TASK DESCRIPTION:
Search the entries for the word "modo" and return every line where it is found.
TASK MATERIAL below:
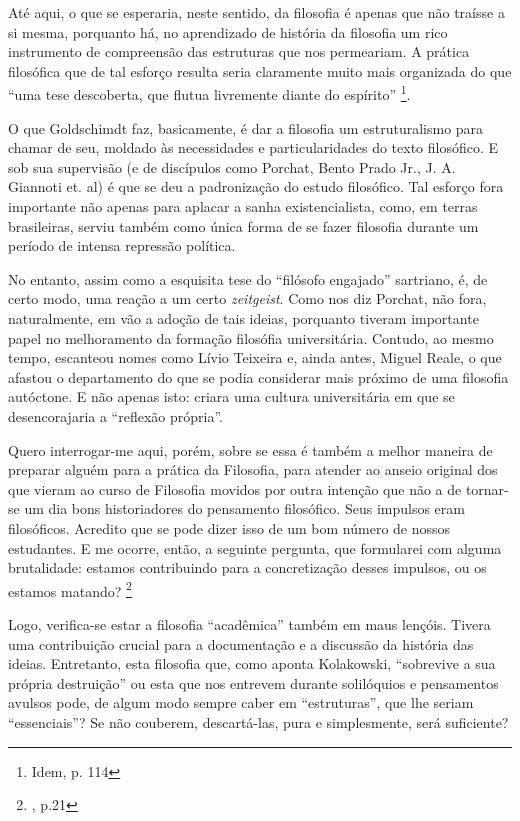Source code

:\documentclass[12pt,a4paper]{article}
\newenvironment{citac}{
	\begin{addmargin}[4cm]{1em} \footnotesize}{\normalfont \end{addmargin}
}
\begin{document}
	Até aqui, o que se esperaria, neste sentido, da filosofia é apenas 
	que não traísse a si mesma, porquanto há, no aprendizado de história 
	da filosofia um rico instrumento de compreensão das estruturas que 
	nos permeariam. A prática filosófica que de tal esforço resulta 
	seria claramente muito mais organizada do que “uma tese descoberta, 
	que flutua livremente diante do espírito” \footnote{Idem, p. 114}. 

	O que Goldschimdt faz, basicamente, é dar a filosofia um 
	estruturalismo para chamar de seu, moldado às necessidades e 
	particularidades do texto filosófico. E sob sua supervisão 
	(e de discípulos como Porchat, Bento Prado Jr., J. A. Giannoti
	et. al) é que se deu a padronização do estudo filosófico. Tal 
	esforço fora importante não apenas para aplacar a sanha 
	existencialista, como, em terras brasileiras, serviu também 
	como única forma de se fazer filosofia durante um período de 
	intensa repressão política. 

	No entanto, assim como a esquisita tese do “filósofo engajado” 
	sartriano, é, de certo modo, uma reação a um certo \textit{zeitgeist}. 
	Como nos diz Porchat, não fora, naturalmente, em vão a adoção de tais 
	ideias, porquanto tiveram importante papel no melhoramento da formação 
	filosófia universitária. Contudo, ao mesmo tempo, escanteou nomes 
	como Lívio Teixeira e, ainda antes, Miguel Reale, o que afastou o 
	departamento do que se podia considerar mais próximo de uma filosofia 
	autóctone. E não apenas isto: criara uma cultura universitária em que 
	se desencorajaria a “reflexão própria”. 

	\begin{citac}
		Quero interrogar-me aqui, porém, sobre se essa é também a
		melhor maneira de preparar alguém para a prática da Filosofia, 
		para
		atender ao anseio original dos que vieram ao curso de Filosofia
		movidos por outra intenção que não a de tornar-se um dia bons
		historiadores do pensamento filosófico. Seus impulsos eram 
		filosóficos. Acredito que se pode dizer isso de um bom número 
		de nossos estudantes. E me ocorre, então, a seguinte pergunta, 
		que formularei com alguma brutalidade: estamos contribuindo 
		para a concretização desses impulsos, ou os estamos matando? 
		\footnote{\cite{porchat}, p.21}
	\end{citac}
	
	Logo, verifica-se estar a filosofia “acadêmica” também em maus lençóis. 
	Tivera uma contribuição crucial para a documentação e a discussão da 
	história das ideias. Entretanto, esta filosofia que, como aponta 
	Kolakowski, “sobrevive a sua própria destruição” ou esta que nos 
	entrevem durante solilóquios e pensamentos avulsos pode, de algum modo 
	sempre caber em “estruturas”, que lhe seriam “essenciais”? Se não 
	couberem, descartá-las, pura e simplesmente, será suficiente? 
\end{document}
End of TASK MATERIAL.
EXERCISE OUTPUT:
	sartriano, é, de certo modo, uma reação a um certo \textit{zeitgeist}. 
	entrevem durante solilóquios e pensamentos avulsos pode, de algum modo 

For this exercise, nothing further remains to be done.